#### Input material

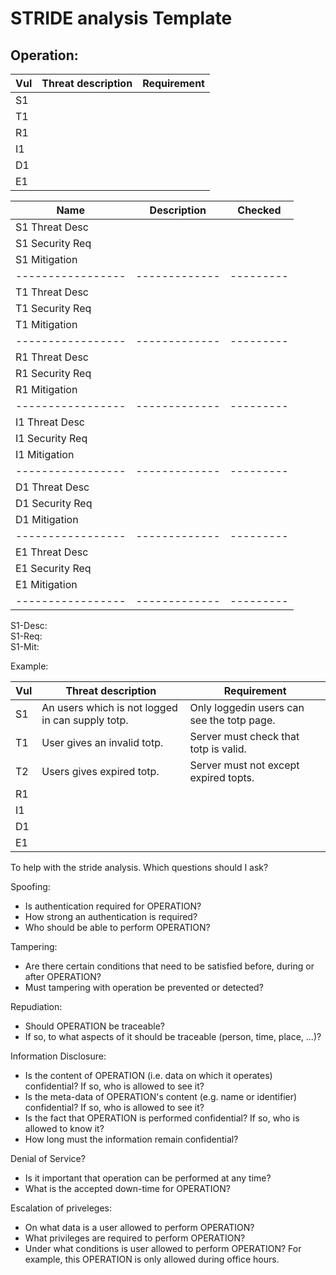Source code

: # STRIDE analysis Template

## Operation: <operation-name>

| Vul | Threat description | Requirement |
|-----|--------------------|-------------|
| S1  |                    |             |
| T1  |                    |             |
| R1  |                    |             |
| I1  |                    |             |
| D1  |                    |             |
| E1  |                    |             |


| Name            | Description | Checked |
|-----------------|-------------|---------|
| S1 Threat Desc  |             |         |
| S1 Security Req |             |         |
| S1 Mitigation   |             |         |
|-----------------|-------------|---------|
| T1 Threat Desc  |             |         |
| T1 Security Req |             |         |
| T1 Mitigation   |             |         |
|-----------------|-------------|---------|
| R1 Threat Desc  |             |         |
| R1 Security Req |             |         |
| R1 Mitigation   |             |         |
|-----------------|-------------|---------|
| I1 Threat Desc  |             |         |
| I1 Security Req |             |         |
| I1 Mitigation   |             |         |
|-----------------|-------------|---------|
| D1 Threat Desc  |             |         |
| D1 Security Req |             |         |
| D1 Mitigation   |             |         |
|-----------------|-------------|---------|
| E1 Threat Desc  |             |         |
| E1 Security Req |             |         |
| E1 Mitigation   |             |         |
|-----------------|-------------|---------|

S1-Desc:  
S1-Req:  
S1-Mit:


Example:

| Vul | Threat description                               | Requirement                                |
|-----|--------------------------------------------------|--------------------------------------------|
| S1  | An users which is not logged in can supply totp. | Only loggedin users can see the totp page. |
| T1  | User gives an invalid totp.                      | Server must check that totp is valid.      |
| T2  | Users gives expired totp.                        | Server must not except expired topts.      |
| R1  |                                                  |                                            |
| I1  |                                                  |                                            |
| D1  |                                                  |                                            |
| E1  |                                                  |                                            |

To help with the stride analysis. Which questions should I ask?

Spoofing:  

* Is authentication required for OPERATION?
* How strong an authentication is required?
* Who should be able to perform OPERATION?

Tampering:

* Are there certain conditions that need to be satisfied before, during or after OPERATION?
* Must tampering with operation be prevented or detected?

Repudiation:

* Should OPERATION be traceable?
* If so, to what aspects of it should be traceable (person, time, place, ...)?

Information Disclosure:

* Is the content of OPERATION (i.e. data on which it operates) confidential? If so, who is allowed to see it?
* Is the meta-data of OPERATION's content (e.g. name or identifier) confidential? If so, who is allowed to see it?
* Is the fact that OPERATION is performed confidential? If so, who is allowed to know it?
* How long must the information remain confidential?

Denial of Service?

* Is it important that operation can be performed at any time?
* What is the accepted down-time for OPERATION?

Escalation of priveleges:

* On what data is a user allowed to perform OPERATION?
* What privileges are required to perform OPERATION?
* Under what conditions is user allowed to perform OPERATION? For example, this OPERATION is only allowed during office hours.
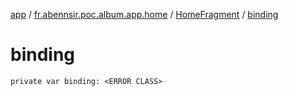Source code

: [app](../../index.md) / [fr.abennsir.poc.album.app.home](../index.md) / [HomeFragment](index.md) / [binding](./binding.md)

# binding

`private var binding: <ERROR CLASS>`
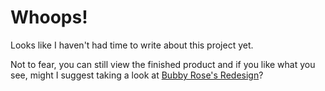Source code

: # Whoops! 

Looks like I haven't had time to write about this project yet. 

Not to fear, you can still view the finished product and if you like what you see, might I suggest taking a look at [Bubby Rose's Redesign](https://github.com/emilyvanakker/portfolio/tree/master/Bubby%20Rose's%20Redesign)?
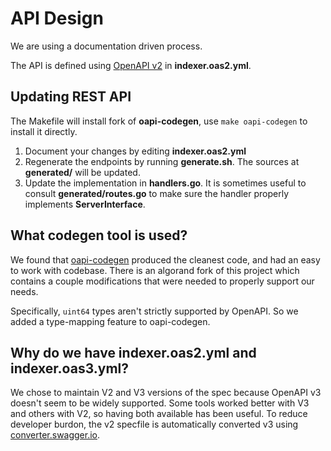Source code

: # API Design

We are using a documentation driven process.

The API is defined using [OpenAPI v2](https://swagger.io/specification/v2/) in **indexer.oas2.yml**.

## Updating REST API
The Makefile will install fork of **oapi-codegen**, use `make oapi-codegen` to install it directly.

1. Document your changes by editing **indexer.oas2.yml**
2. Regenerate the endpoints by running **generate.sh**. The sources at **generated/** will be updated.
3. Update the implementation in **handlers.go**. It is sometimes useful to consult **generated/routes.go** to make sure the handler properly implements **ServerInterface**.

## What codegen tool is used?

We found that [oapi-codegen](https://github.com/deepmap/oapi-codegen) produced the cleanest code, and had an easy to work with codebase. There is an algorand fork of this project which contains a couple modifications that were needed to properly support our needs.

Specifically, `uint64` types aren't strictly supported by OpenAPI. So we added a type-mapping feature to oapi-codegen.

## Why do we have indexer.oas2.yml and indexer.oas3.yml?

We chose to maintain V2 and V3 versions of the spec because OpenAPI v3 doesn't seem to be widely supported. Some tools worked better with V3 and others with V2, so having both available has been useful. To reduce developer burdon, the v2 specfile is automatically converted v3 using [converter.swagger.io](http://converter.swagger.io/).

########

Exercise aim = In the material above, transcribe exactly the lines beginning at the one with "Users gives expired" and ending at the one with "information remain confidential?", both included.

Solved exercise =
| T2  | Users gives expired totp.                        | Server must not except expired topts.      |
| R1  |                                                  |                                            |
| I1  |                                                  |                                            |
| D1  |                                                  |                                            |
| E1  |                                                  |                                            |

To help with the stride analysis. Which questions should I ask?

Spoofing:  

* Is authentication required for OPERATION?
* How strong an authentication is required?
* Who should be able to perform OPERATION?

Tampering:

* Are there certain conditions that need to be satisfied before, during or after OPERATION?
* Must tampering with operation be prevented or detected?

Repudiation:

* Should OPERATION be traceable?
* If so, to what aspects of it should be traceable (person, time, place, ...)?

Information Disclosure:

* Is the content of OPERATION (i.e. data on which it operates) confidential? If so, who is allowed to see it?
* Is the meta-data of OPERATION's content (e.g. name or identifier) confidential? If so, who is allowed to see it?
* Is the fact that OPERATION is performed confidential? If so, who is allowed to know it?
* How long must the information remain confidential?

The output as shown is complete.